AI contracting keeps running into the same wall. The cyber framework we have used for two decades was built around personal data breaches, unauthorized access, and statutory notification clocks. AI risks do not fit cleanly inside that frame. Model output drift, prompt injection, model extraction, and data poisoning may involve no personal data at all and no access in the traditional sense. So we keep bolting old language onto new risks and hoping it holds.
A recent How to Contract webinar hosted by Laura Frederick worked through this problem with John Pavolotsky, Partner at Stoel Rives and Co-Chair of the firm's Privacy, Cyber, and AI practice. John has spent the last twenty years on privacy, cybersecurity, and complex technology transactions, including time as in-house counsel at Roku and Intel, which made him an unusually practical voice on where vendor-friendly language quietly gives away the store and what customers should actually push back on.
Laura and John reviewed three sample AI provisions, an incident definition, a 72-hour notification clause, and an industry-standard security obligation, and pressure-tested each from both sides of the deal. The conversation covered why current incident definitions miss entire risk categories, why the 72-hour clock is sometimes the wrong shape for AI, how to layer AI-specific controls on top of existing cyber baselines, and where audit rights can bridge the gaps that drafting cannot close today.
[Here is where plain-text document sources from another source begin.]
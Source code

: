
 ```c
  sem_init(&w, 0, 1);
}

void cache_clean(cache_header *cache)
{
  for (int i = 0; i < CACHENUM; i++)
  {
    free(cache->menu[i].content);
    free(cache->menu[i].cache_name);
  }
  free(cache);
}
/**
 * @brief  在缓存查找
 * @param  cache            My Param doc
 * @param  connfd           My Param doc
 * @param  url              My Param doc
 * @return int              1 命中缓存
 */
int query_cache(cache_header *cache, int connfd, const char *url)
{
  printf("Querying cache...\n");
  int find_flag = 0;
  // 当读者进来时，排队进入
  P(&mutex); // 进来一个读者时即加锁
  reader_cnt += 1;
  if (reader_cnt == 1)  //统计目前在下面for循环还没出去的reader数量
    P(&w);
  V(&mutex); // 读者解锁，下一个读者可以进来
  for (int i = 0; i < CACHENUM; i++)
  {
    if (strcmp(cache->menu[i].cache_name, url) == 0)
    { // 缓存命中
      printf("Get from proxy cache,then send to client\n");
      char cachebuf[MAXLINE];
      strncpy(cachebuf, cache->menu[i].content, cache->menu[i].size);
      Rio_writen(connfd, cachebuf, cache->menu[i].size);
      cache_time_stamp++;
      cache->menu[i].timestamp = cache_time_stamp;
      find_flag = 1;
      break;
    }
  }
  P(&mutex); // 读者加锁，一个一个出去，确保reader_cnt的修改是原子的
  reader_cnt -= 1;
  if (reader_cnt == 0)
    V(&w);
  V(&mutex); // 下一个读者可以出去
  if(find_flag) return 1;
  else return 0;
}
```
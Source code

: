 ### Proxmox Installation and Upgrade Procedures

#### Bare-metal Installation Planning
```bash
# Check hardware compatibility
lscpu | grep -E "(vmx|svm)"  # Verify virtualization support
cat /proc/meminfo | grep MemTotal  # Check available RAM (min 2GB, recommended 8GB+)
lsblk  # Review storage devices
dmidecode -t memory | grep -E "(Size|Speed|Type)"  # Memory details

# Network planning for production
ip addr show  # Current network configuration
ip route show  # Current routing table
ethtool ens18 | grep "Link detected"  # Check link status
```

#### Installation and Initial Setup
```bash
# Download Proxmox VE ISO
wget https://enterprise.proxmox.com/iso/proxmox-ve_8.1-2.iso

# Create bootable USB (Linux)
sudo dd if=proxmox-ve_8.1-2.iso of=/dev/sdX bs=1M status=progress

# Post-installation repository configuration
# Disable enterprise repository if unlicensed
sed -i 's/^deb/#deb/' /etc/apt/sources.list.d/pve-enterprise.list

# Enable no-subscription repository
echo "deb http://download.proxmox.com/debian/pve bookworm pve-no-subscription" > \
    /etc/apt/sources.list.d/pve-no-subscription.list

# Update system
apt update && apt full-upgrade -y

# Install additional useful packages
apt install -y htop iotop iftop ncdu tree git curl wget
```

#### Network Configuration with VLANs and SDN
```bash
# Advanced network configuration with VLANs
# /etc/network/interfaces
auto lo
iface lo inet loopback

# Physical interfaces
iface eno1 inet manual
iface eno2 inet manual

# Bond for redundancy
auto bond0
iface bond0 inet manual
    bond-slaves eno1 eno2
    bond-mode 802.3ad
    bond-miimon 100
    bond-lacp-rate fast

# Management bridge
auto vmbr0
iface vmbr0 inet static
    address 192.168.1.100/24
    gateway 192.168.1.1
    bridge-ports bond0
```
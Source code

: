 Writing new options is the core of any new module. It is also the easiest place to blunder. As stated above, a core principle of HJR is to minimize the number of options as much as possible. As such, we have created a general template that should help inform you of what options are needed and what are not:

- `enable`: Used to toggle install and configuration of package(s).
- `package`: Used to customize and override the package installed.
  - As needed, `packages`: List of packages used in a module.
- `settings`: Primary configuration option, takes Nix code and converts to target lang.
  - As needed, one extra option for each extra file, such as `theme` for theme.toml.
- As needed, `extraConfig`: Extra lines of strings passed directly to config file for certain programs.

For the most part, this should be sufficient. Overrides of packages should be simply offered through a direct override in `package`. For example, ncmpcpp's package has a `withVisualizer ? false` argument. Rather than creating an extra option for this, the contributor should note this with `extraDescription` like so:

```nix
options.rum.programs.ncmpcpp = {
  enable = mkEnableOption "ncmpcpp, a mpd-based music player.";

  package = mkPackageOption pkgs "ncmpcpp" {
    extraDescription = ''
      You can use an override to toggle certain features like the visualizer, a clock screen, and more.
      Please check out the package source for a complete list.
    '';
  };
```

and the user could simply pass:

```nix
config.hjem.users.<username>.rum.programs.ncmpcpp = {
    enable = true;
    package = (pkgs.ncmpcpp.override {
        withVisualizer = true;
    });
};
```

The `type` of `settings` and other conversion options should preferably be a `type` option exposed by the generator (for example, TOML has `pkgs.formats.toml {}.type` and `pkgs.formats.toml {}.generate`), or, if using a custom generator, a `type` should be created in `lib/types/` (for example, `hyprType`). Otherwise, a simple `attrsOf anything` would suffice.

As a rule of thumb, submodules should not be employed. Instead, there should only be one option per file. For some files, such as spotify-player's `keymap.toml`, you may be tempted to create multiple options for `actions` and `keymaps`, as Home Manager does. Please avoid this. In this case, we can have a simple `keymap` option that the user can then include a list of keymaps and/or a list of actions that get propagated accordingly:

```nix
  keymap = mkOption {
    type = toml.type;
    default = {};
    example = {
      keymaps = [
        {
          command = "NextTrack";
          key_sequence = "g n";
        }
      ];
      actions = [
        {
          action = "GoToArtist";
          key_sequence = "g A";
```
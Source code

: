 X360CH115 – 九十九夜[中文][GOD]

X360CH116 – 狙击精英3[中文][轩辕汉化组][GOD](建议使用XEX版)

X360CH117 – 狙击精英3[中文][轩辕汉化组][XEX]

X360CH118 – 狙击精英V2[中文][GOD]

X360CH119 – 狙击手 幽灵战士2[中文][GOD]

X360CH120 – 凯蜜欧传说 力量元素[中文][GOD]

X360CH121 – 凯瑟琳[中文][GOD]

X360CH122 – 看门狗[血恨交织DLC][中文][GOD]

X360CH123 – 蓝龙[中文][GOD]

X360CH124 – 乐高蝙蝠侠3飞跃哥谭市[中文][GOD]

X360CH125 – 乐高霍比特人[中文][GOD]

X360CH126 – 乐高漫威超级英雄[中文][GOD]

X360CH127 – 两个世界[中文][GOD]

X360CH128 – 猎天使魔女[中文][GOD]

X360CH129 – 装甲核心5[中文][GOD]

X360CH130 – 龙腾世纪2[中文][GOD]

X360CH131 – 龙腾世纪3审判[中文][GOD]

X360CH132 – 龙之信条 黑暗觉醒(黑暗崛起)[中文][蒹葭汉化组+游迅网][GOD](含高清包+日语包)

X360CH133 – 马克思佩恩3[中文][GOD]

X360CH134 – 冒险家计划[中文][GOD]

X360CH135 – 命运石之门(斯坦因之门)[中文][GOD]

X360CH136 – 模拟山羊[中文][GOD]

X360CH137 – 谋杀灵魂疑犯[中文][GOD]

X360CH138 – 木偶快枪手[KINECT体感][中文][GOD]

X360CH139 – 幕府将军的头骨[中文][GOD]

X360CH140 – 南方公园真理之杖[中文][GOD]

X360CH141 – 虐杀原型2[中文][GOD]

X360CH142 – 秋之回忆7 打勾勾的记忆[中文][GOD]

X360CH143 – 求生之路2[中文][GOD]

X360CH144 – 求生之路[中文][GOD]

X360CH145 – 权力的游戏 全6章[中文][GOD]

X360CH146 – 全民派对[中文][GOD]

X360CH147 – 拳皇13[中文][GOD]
Here are our top ten takeaways from the speakers' comments during the webinar:
AI incidents do not fit inside the personal data breach definition. The cyber framework was built around unauthorized access or acquisition of personal information. AI failures, model manipulation, prompt injection, and data poisoning may involve no access at all and no personal data. If your contract's incident definition is built only on the data breach model, you are missing entire risk categories. Map the risks to your specific deployment first, then write the definition.
"Material adverse effect" plus "vendor's reasonable discretion" is a vendor's gift. Both phrases sound balanced. In practice, they push every close call to the vendor and force the customer to argue unreasonableness with facts the customer does not have. If you are on the customer side, push for objective triggers, defined performance bands, or at least a duty to share the underlying facts when discretion is exercised.
"In accordance with the documentation" only helps if you have read the documentation. John's exact point was that you can drive a truck through this language if the documentation is silent on the relevant operational promise. Before signing, dig into the documentation and confirm the operational commitments live there. If they do not, the contract reference is decorative.
Question every carve-out the same way you question every commitment. Scheduled maintenance, routine performance fluctuations, customer's failure to follow published guidelines. Each of these can swallow the obligation if the underlying terms are not defined. Ask how long, how communicated, and whether the vendor can change the rules unilaterally.
There is nothing magic about 72 hours. It is a carryover from data breach statutes that does not fit every AI incident. For some incidents you want a kill switch first, notification later. For others you want rolling updates. Build a tiered notification regime that matches severity, rather than copying a single deadline from the personal data world.
Customer-side kill switch capability is undervalued. The customer often sees outputs the vendor cannot see, and the incentives during an incident usually align. The right to stop the system, then talk, can save both sides from a worse outcome. Include it where the use case justifies it.
Match the drafting effort to the deal's exposure. If the limitation of liability caps damages at twelve months of fees on a small deal, perfecting the notification clause is the wrong place to spend an hour. Calibrate effort to risk. The notification clause matters more in proportion to how much the vendor stands to lose if it fails.
Use "industry standard" as a floor, then layer AI-specific controls on top. Existing cyber baselines (NIST, MA regulations, GLBA, HIPAA) are a reasonable starting point but do not address API rate limiting, adversarial input monitoring, training data sanitization, or model extraction defenses. List the AI-specific measures separately, in the contract or a security exhibit, rather than relying on a generic standard to cover them. The vendor knows what protections it actually runs, and there is no good reason it cannot put them in writing. Talk to your CISO before finalizing the list.
"Reasonable efforts" and "confirmed security vulnerability" are weak hooks. Push for specifics on what the vendor actually does, and tier the remediation timeline by severity, the way the cyber world tiers patching SLAs. "Reasonably suspected" is a stronger trigger than "confirmed" because it kicks in earlier in the response cycle. The patching analogy is useful here. Critical vulnerabilities patched within X days, lower-severity within Y days, applied to AI-specific issues like adversarial inputs and model extraction the same way it applies to traditional cyber.
Audit rights bridge the gaps you cannot close today. The state of AI contracting means the right number, threshold, and scope are often unknown when you draft. Broad third-party audit rights, exercised on agreed parameters, give the customer a way to maintain comfort that the vendor's controls are actually in place and working. Annual penetration testing summaries do similar work. So does the right to revisit security commitments as the use case expands or becomes more sensitive.